Rural Davis, CA Police Acquire Mine-Resistant War Vehicle

Rural Davis, CA Police Acquire Mine-Resistant War Vehicle

The acquisition by the Davis and Sacramento police departments, as well as the Placer County Sheriff’s Office, of excess military equipment from the U.S. Defense Department has the Sacramento Bee in a tizzy. 

The Davis police acquired a $689,000 Mine-Resistant, Ambush-Protected (MRAP) vehicle that was a smaller version of tanks used in Iraq and Afghanistan, for free. The Sacramento police got two helicopters, and the Placer County Sheriff’s Office received roughly 50 rifles and an old armored car.

The Defense Department offers these pieces of equipment to over 8,000 law enforcement agencies across the country to fight drug trafficking or other crimes. The program, run by the Defense Logistics Agency, is called the “1033 Program.”

The Bee somehow thinks the Davis police department should have been prescient, writing in an editorial, “Worse still was the timing. Although the acquisition of the vehicle had been in the works for more than two years, the department took delivery of it just days before Michael Brown was shot and killed by police in Ferguson, Mo.”

Davis pediatrician and social activist Dr. Jann Murray-Garcia was also agitated, comparing the situation to the 2011 pepper-spraying of students at UC Davis by campus police. She commented on the armored vehicle acquisition by saying, “That’s crazy. I can’t believe we’re doing that after the pepper-spraying. What will happen eventually, because we have it, are the scenes we’re seeing in (Missouri).”

The Washington Post reported that the 1033 Program had distributed over $5.1 billion in equipment nationwide since 1997, including $92 million for California law agencies since 2006.

Davis Police Department’s Chief Landy Black lauded the MRAP, saying its heavy armor 

…makes it the perfect platform to perform rescues of victims and potential victims during… active-shooter incidents, and to more safely deliver officers into an active-shooter incident. We are sensitive to the ‘militarization of the police’ concern. We do not want to minimize that sentiment and will look for ways to reduce public anxiety, including through the community trust that the Davis Police Department works so hard to earn and keep.

But Davis Mayor Dan Wolk responded, “I can’t imagine why Davis needs a tank. It’s in a city garage and I hope it stays there.”

City Councilman Lucas Frerichs added, “I was extremely surprised to learn of the recent acquisition of this armored vehicle after its delivery. I have raised questions about the appropriateness and need for such a ‘tool.’ “

The CA Governor’s Office of Emergency Services handles the applications for the program from law enforcement agencies. If approved, the requests are forwarded to the federal government.

Placer County sheriff’s spokeswoman Dena Erwin said, “We don’t have anything like grenade launchers or anything like that.” she added.

Police officials defended the acquisitions, asserting that equipment such as an armored vehicle can be critical for police officers confronting gunmen barricaded inside buildings. Asked about the MRAP, Davis police Lt. Thomas Waltz said, “We’ve been trying to get the vehicle for several years. It’s not an offensive vehicle. It’s going to be used in emergency situations – it offers protection from small-arms fire.”

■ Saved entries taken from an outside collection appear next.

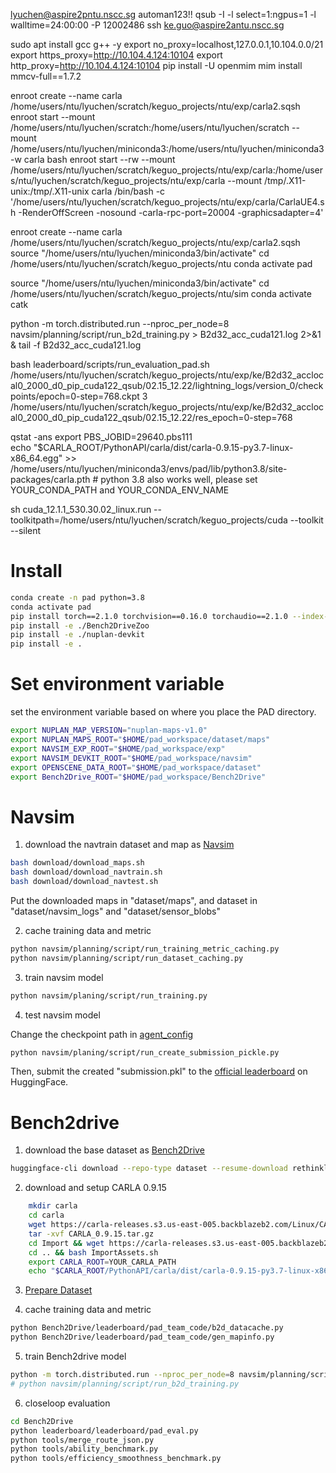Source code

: 
lyuchen@aspire2pntu.nscc.sg
automan123!!
qsub -I -l select=1:ngpus=1 -l walltime=24:00:00 -P 12002486
ssh ke.guo@aspire2antu.nscc.sg

sudo apt install gcc g++ -y
export no_proxy=localhost,127.0.0.1,10.104.0.0/21
export https_proxy=http://10.104.4.124:10104
export http_proxy=http://10.104.4.124:10104
pip install -U openmim
mim install mmcv-full==1.7.2

enroot create --name carla /home/users/ntu/lyuchen/scratch/keguo_projects/ntu/exp/carla2.sqsh
enroot start --mount /home/users/ntu/lyuchen/scratch:/home/users/ntu/lyuchen/scratch  --mount /home/users/ntu/lyuchen/miniconda3:/home/users/ntu/lyuchen/miniconda3 -w carla bash
enroot start --rw --mount /home/users/ntu/lyuchen/scratch/keguo_projects/ntu/exp/carla:/home/users/ntu/lyuchen/scratch/keguo_projects/ntu/exp/carla --mount /tmp/.X11-unix:/tmp/.X11-unix carla /bin/bash -c '/home/users/ntu/lyuchen/scratch/keguo_projects/ntu/exp/carla/CarlaUE4.sh -RenderOffScreen -nosound -carla-rpc-port=20004 -graphicsadapter=4'

enroot create --name carla /home/users/ntu/lyuchen/scratch/keguo_projects/ntu/exp/carla2.sqsh
source "/home/users/ntu/lyuchen/miniconda3/bin/activate"
cd /home/users/ntu/lyuchen/scratch/keguo_projects/ntu
conda activate pad

source "/home/users/ntu/lyuchen/miniconda3/bin/activate"
cd /home/users/ntu/lyuchen/scratch/keguo_projects/ntu/sim
conda activate catk

python -m torch.distributed.run --nproc_per_node=8 navsim/planning/script/run_b2d_training.py > B2d32_acc_cuda121.log 2>&1 & tail -f B2d32_acc_cuda121.log

bash leaderboard/scripts/run_evaluation_pad.sh /home/users/ntu/lyuchen/scratch/keguo_projects/ntu/exp/ke/B2d32_acclocal0_2000_d0_pip_cuda122_qsub/02.15_12.22/lightning_logs/version_0/checkpoints/epoch=0-step=768.ckpt 3 /home/users/ntu/lyuchen/scratch/keguo_projects/ntu/exp/ke/B2d32_acclocal0_2000_d0_pip_cuda122_qsub/02.15_12.22/res_epoch=0-step=768


qstat -ans
export PBS_JOBID=29640.pbs111  
echo "$CARLA_ROOT/PythonAPI/carla/dist/carla-0.9.15-py3.7-linux-x86_64.egg" >> /home/users/ntu/lyuchen/miniconda3/envs/pad/lib/python3.8/site-packages/carla.pth # python 3.8 also works well, please set YOUR_CONDA_PATH and YOUR_CONDA_ENV_NAME

sh cuda_12.1.1_530.30.02_linux.run  --toolkitpath=/home/users/ntu/lyuchen/scratch/keguo_projects/cuda --toolkit --silent

# Install
```bash
conda create -n pad python=3.8
conda activate pad
pip install torch==2.1.0 torchvision==0.16.0 torchaudio==2.1.0 --index-url https://download.pytorch.org/whl/cu121
pip install -e ./Bench2DriveZoo
pip install -e ./nuplan-devkit
pip install -e .
```

# Set environment variable
set the environment variable based on where you place the PAD directory. 
```bash
export NUPLAN_MAP_VERSION="nuplan-maps-v1.0"
export NUPLAN_MAPS_ROOT="$HOME/pad_workspace/dataset/maps"
export NAVSIM_EXP_ROOT="$HOME/pad_workspace/exp"
export NAVSIM_DEVKIT_ROOT="$HOME/pad_workspace/navsim"
export OPENSCENE_DATA_ROOT="$HOME/pad_workspace/dataset"
export Bench2Drive_ROOT="$HOME/pad_workspace/Bench2Drive"
```


# Navsim
1. download the navtrain dataset and map as [Navsim](https://github.com/autonomousvision/navsim) 
```bash
bash download/download_maps.sh
bash download/download_navtrain.sh
bash download/download_navtest.sh
```
Put the downloaded maps in "dataset/maps", and dataset in "dataset/navsim_logs" and "dataset/sensor_blobs" 

2. cache training data and metric
```bash
python navsim/planning/script/run_training_metric_caching.py
python navsim/planning/script/run_dataset_caching.py
```
3. train navsim model
```bash
python navsim/planing/script/run_training.py
```
4. test navsim model

Change the checkpoint path in [agent_config](navsim/planning/script/config/common/agent/navsim_agent.yaml)
```bash
python navsim/planing/script/run_create_submission_pickle.py
```
Then, submit the created "submission.pkl" to the [official leaderboard](https://huggingface.co/spaces/AGC2024-P/e2e-driving-navsim) on HuggingFace.


# Bench2drive
1. download the base dataset as [Bench2Drive](https://github.com/Thinklab-SJTU/Bench2Drive) 
```bash
huggingface-cli download --repo-type dataset --resume-download rethinklab/Bench2Drive --local-dir Bench2Drive-Base
```
2. download and setup CARLA 0.9.15
```bash
    mkdir carla
    cd carla
    wget https://carla-releases.s3.us-east-005.backblazeb2.com/Linux/CARLA_0.9.15.tar.gz
    tar -xvf CARLA_0.9.15.tar.gz
    cd Import && wget https://carla-releases.s3.us-east-005.backblazeb2.com/Linux/AdditionalMaps_0.9.15.tar.gz
    cd .. && bash ImportAssets.sh
    export CARLA_ROOT=YOUR_CARLA_PATH
    echo "$CARLA_ROOT/PythonAPI/carla/dist/carla-0.9.15-py3.7-linux-x86_64.egg" >> YOUR_CONDA_PATH/envs/YOUR_CONDA_ENV_NAME/lib/python3.7/site-packages/carla.pth # python 3.8 also works well, please set YOUR_CONDA_PATH and YOUR_CONDA_ENV_NAME
```
3. [Prepare Dataset](Bench2DriveZoo/docs/DATA_PREP.md)

4. cache training data and metric
```bash
python Bench2Drive/leaderboard/pad_team_code/b2d_datacache.py
python Bench2Drive/leaderboard/pad_team_code/gen_mapinfo.py
```

5. train Bench2drive model
```bash
python -m torch.distributed.run --nproc_per_node=8 navsim/planning/script/run_b2d_training.py 
# python navsim/planning/script/run_b2d_training.py
```

6. closeloop evaluation
```bash
cd Bench2Drive
python leaderboard/leaderboard/pad_eval.py
python tools/merge_route_json.py
python tools/ability_benchmark.py
python tools/efficiency_smoothness_benchmark.py
```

The Bee declined to blame local law enforcement agencies, instead blaming the Department of Defense, writing, “We don’t blame Davis police for following a law enforcement trend. If there is any blame for the militarization of America’s police departments in the years since 9/11, it belongs to the Department of Defense.

The Bee concluded:

Embracing equipment more suited to armed conflict than public safety sends a visual message that community and policing aren’t on the same level. That’s a bad message to send. Community policing has done more to quell violence in disenfranchised communities than any piece of safety equipment, not that Davis is disenfranchised. Davis police need tools to keep officers safe as they conduct their jobs. But the accumulation of military garb puts a greater distance between the police and the community, which makes everyone less safe.